Assignment: Only one stretch of the data below is needed. Output the lines from the one with "In this kind" up to and including the one with "working. But we", exactly as they stand.

** Opening Exercise materials block **

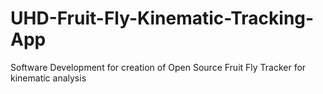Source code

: # UHD-Fruit-Fly-Kinematic-Tracking-App
Software Development for creation of Open Source Fruit Fly Tracker for kinematic analysis
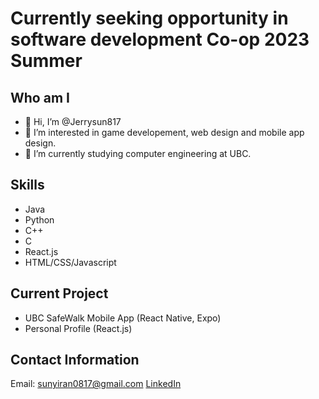 # Currently seeking opportunity in software development Co-op 2023 Summer

## Who am I
- 👋 Hi, I’m @Jerrysun817
- 👀 I’m interested in game developement, web design and mobile app design.
- 🌱 I’m currently studying computer engineering at UBC.

## Skills
- Java
- Python
- C++
- C
- React.js
- HTML/CSS/Javascript

## Current Project
- UBC SafeWalk Mobile App (React Native, Expo)
- Personal Profile (React.js)

## Contact Information
Email: sunyiran0817@gmail.com
[LinkedIn](https://www.linkedin.com/in/yiran-sun-jerry/)
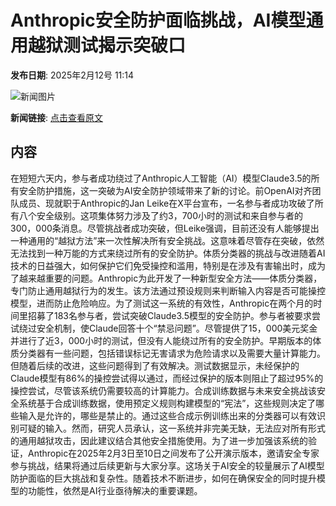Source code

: # Anthropic安全防护面临挑战，AI模型通用越狱测试揭示突破口

**发布日期**: 2025年2月12号 11:14

![新闻图片](https://pic.chinaz.com/picmap/thumb/202307120853038799_0.jpg)

**新闻链接**: [点击查看原文](https://www.aibase.com/zh/news/15290)

## 内容

在短短六天内，参与者成功绕过了Anthropic人工智能（AI）模型Claude3.5的所有安全防护措施，这一突破为AI安全防护领域带来了新的讨论。前OpenAI对齐团队成员、现就职于Anthropic的Jan Leike在X平台宣布，一名参与者成功攻破了所有八个安全级别。这项集体努力涉及了约3，700小时的测试和来自参与者的300，000条消息。尽管挑战者成功突破，但Leike强调，目前还没有人能够提出一种通用的“越狱方法”来一次性解决所有安全挑战。这意味着尽管存在突破，依然无法找到一种万能的方式来绕过所有的安全防护。体质分类器的挑战与改进随着AI技术的日益强大，如何保护它们免受操控和滥用，特别是在涉及有害输出时，成为了越来越重要的问题。Anthropic为此开发了一种新型安全方法——体质分类器，专门防止通用越狱行为的发生。该方法通过预设规则来判断输入内容是否可能操控模型，进而防止危险响应。为了测试这一系统的有效性，Anthropic在两个月的时间里招募了183名参与者，尝试突破Claude3.5模型的安全防护。参与者被要求尝试绕过安全机制，使Claude回答十个“禁忌问题”。尽管提供了15，000美元奖金并进行了近3，000小时的测试，但没有人能绕过所有的安全防护。早期版本的体质分类器有一些问题，包括错误标记无害请求为危险请求以及需要大量计算能力。但随着后续的改进，这些问题得到了有效解决。测试数据显示，未经保护的Claude模型有86%的操控尝试得以通过，而经过保护的版本则阻止了超过95%的操控尝试，尽管该系统仍需要较高的计算能力。合成训练数据与未来安全挑战该安全系统基于合成训练数据，使用预定义规则构建模型的“宪法”，这些规则决定了哪些输入是允许的，哪些是禁止的。通过这些合成示例训练出来的分类器可以有效识别可疑的输入。然而，研究人员承认，这一系统并非完美无缺，无法应对所有形式的通用越狱攻击，因此建议结合其他安全措施使用。为了进一步加强该系统的验证，Anthropic在2025年2月3日至10日之间发布了公开演示版本，邀请安全专家参与挑战，结果将通过后续更新与大家分享。这场关于AI安全的较量展示了AI模型防护面临的巨大挑战和复杂性。随着技术不断进步，如何在确保安全的同时提升模型的功能性，依然是AI行业亟待解决的重要课题。
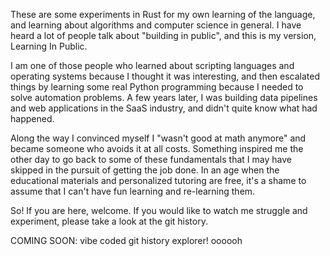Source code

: These are some experiments in Rust for my own learning of the language, and learning about algorithms and computer science in general. I have heard a lot of people talk about "building in public", and this is my version, Learning In Public.

I am one of those people who learned about scripting languages and operating systems because I thought it was interesting, and then escalated things by learning some real Python programming because I needed to solve automation problems. A few years later, I was building data pipelines and web applications in the SaaS industry, and didn't quite know what had happened.

Along the way I convinced myself I "wasn't good at math anymore" and became someone who avoids it at all costs. Something inspired me the other day to go back to some of these fundamentals that I may have skipped in the pursuit of getting the job done. In an age when the educational materials and personalized tutoring are free, it's a shame to assume that I can't have fun learning and re-learning them.

So! If you are here, welcome. If you would like to watch me struggle and experiment, please take a look at the git history.

COMING SOON: vibe coded git history explorer! oooooh
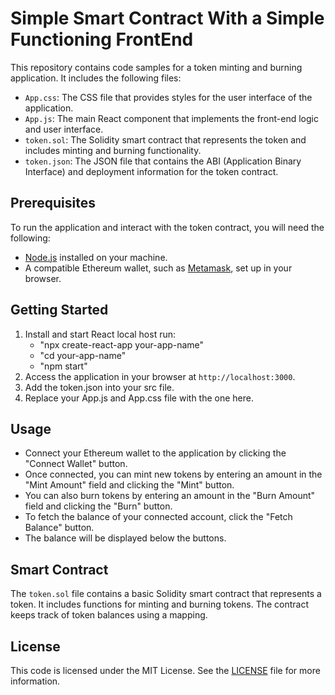 # Simple Smart Contract With a Simple Functioning FrontEnd

This repository contains code samples for a token minting and burning application. It includes the following files:

- `App.css`: The CSS file that provides styles for the user interface of the application.
- `App.js`: The main React component that implements the front-end logic and user interface.
- `token.sol`: The Solidity smart contract that represents the token and includes minting and burning functionality.
- `token.json`: The JSON file that contains the ABI (Application Binary Interface) and deployment information for the token contract.

## Prerequisites

To run the application and interact with the token contract, you will need the following:

- [Node.js](https://nodejs.org) installed on your machine.
- A compatible Ethereum wallet, such as [Metamask](https://metamask.io), set up in your browser.

## Getting Started

1. Install and start React local host
  run:
   - "npx create-react-app your-app-name"
   - "cd your-app-name"
   - "npm start"
2. Access the application in your browser at `http://localhost:3000`.
3. Add the token.json into your src file.
4. Replace your App.js and App.css file with the one here.

## Usage

- Connect your Ethereum wallet to the application by clicking the "Connect Wallet" button.
- Once connected, you can mint new tokens by entering an amount in the "Mint Amount" field and clicking the "Mint" button.
- You can also burn tokens by entering an amount in the "Burn Amount" field and clicking the "Burn" button.
- To fetch the balance of your connected account, click the "Fetch Balance" button.
- The balance will be displayed below the buttons.

## Smart Contract

The `token.sol` file contains a basic Solidity smart contract that represents a token. It includes functions for minting and burning tokens. The contract keeps track of token balances using a mapping.

## License

This code is licensed under the MIT License. See the [LICENSE](LICENSE) file for more information.


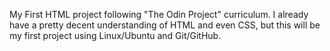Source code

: My First HTML project following "The Odin Project" curriculum.
I already have a pretty decent understanding of HTML and even CSS, but this will be my first project using Linux/Ubuntu and Git/GitHub.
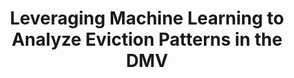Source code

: ---
title: "Leveraging Machine Learning to Analyze Eviction Patterns in the DMV"
year: 2025
description: "In this project, I utilize data on eviction filings in the Washington, D.C. metropolitan area to design several classification pipelines identifing census blocks with a high eviction risk. I also consider several significant predictors of eviction, and discuss how machine learning methods can inform targeted policy interventions combating housing insecurity."
image: assets/images/eviction_dc_map.png
repo: https://github.com/rebeccalwagner/DataSciII-Final
---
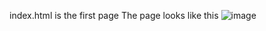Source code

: index.html is the first page
The page looks like this
![image](https://github.com/user-attachments/assets/b8388da4-9d08-4fa5-84cf-23f29566ce44)

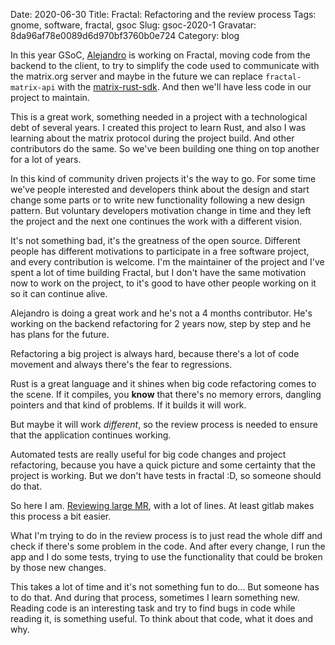 Date: 2020-06-30
Title: Fractal: Refactoring and the review process
Tags: gnome, software, fractal, gsoc
Slug: gsoc-2020-1
Gravatar: 8da96af78e0089d6d970bf3760b0e724
Category: blog

In this year GSoC, [Alejandro][1] is working on Fractal, moving code from the
backend to the client, to try to simplify the code used to communicate with the
matrix.org server and maybe in the future we can replace `fractal-matrix-api`
with the [matrix-rust-sdk][3]. And then we'll have less code in our project to
maintain.

This is a great work, something needed in a project with a technological debt
of several years. I created this project to learn Rust, and also I was learning
about the matrix protocol during the project build. And other contributors do
the same. So we've been building one thing on top another for a lot of years.

In this kind of community driven projects it's the way to go. For some time
we've people interested and developers think about the design and start change
some parts or to write new functionality following a new design pattern. But
voluntary developers motivation change in time and they left the project and
the next one continues the work with a different vision.

It's not something bad, it's the greatness of the open source. Different people
has different motivations to participate in a free software project, and every
contribution is welcome. I'm the maintainer of the project and I've spent a lot
of time building Fractal, but I don't have the same motivation now to work on
the project, to it's good to have other people working on it so it can continue
alive.

Alejandro is doing a great work and he's not a 4 months contributor. He's
working on the backend refactoring for 2 years now, step by step and he has
plans for the future.

Refactoring a big project is always hard, because there's a lot of code
movement and always there's the fear to regressions.

Rust is a great language and it shines when big code refactoring comes to the
scene. If it compiles, you **know** that there's no memory errors, dangling
pointers and that kind of problems. If it builds it will work.

But maybe it will work *different*, so the review process is needed to ensure
that the application continues working.

Automated tests are really useful for big code changes and project refactoring,
because you have a quick picture and some certainty that the project is
working. But we don't have tests in fractal :D, so someone should do that.

So here I am. [Reviewing large MR][2], with a lot of lines. At least gitlab
makes this process a bit easier.

What I'm trying to do in the review process is to just read the whole diff and
check if there's some problem in the code. And after every change, I run the
app and I do some tests, trying to use the functionality that could be broken
by those new changes.

This takes a lot of time and it's not something fun to do... But someone has to
do that. And during that process, sometimes I learn something new. Reading code
is an interesting task and try to find bugs in code while reading it, is
something useful. To think about that code, what it does and why.

[1]: https://aledomu.github.io/gnome/refactoring-fractal-remove-backend-i/
[2]: https://gitlab.gnome.org/GNOME/fractal/-/merge_requests/581
[3]: https://matrix.org/sdks/#matrix-rust-sdk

** Closing Exercise materials block **

Result:
In this kind of community driven projects it's the way to go. For some time
we've people interested and developers think about the design and start change
some parts or to write new functionality following a new design pattern. But
voluntary developers motivation change in time and they left the project and
the next one continues the work with a different vision.

It's not something bad, it's the greatness of the open source. Different people
has different motivations to participate in a free software project, and every
contribution is welcome. I'm the maintainer of the project and I've spent a lot
of time building Fractal, but I don't have the same motivation now to work on
the project, to it's good to have other people working on it so it can continue
alive.

Alejandro is doing a great work and he's not a 4 months contributor. He's
working on the backend refactoring for 2 years now, step by step and he has
plans for the future.

Refactoring a big project is always hard, because there's a lot of code
movement and always there's the fear to regressions.

Rust is a great language and it shines when big code refactoring comes to the
scene. If it compiles, you **know** that there's no memory errors, dangling
pointers and that kind of problems. If it builds it will work.

But maybe it will work *different*, so the review process is needed to ensure
that the application continues working.

Automated tests are really useful for big code changes and project refactoring,
because you have a quick picture and some certainty that the project is
working. But we don't have tests in fractal :D, so someone should do that.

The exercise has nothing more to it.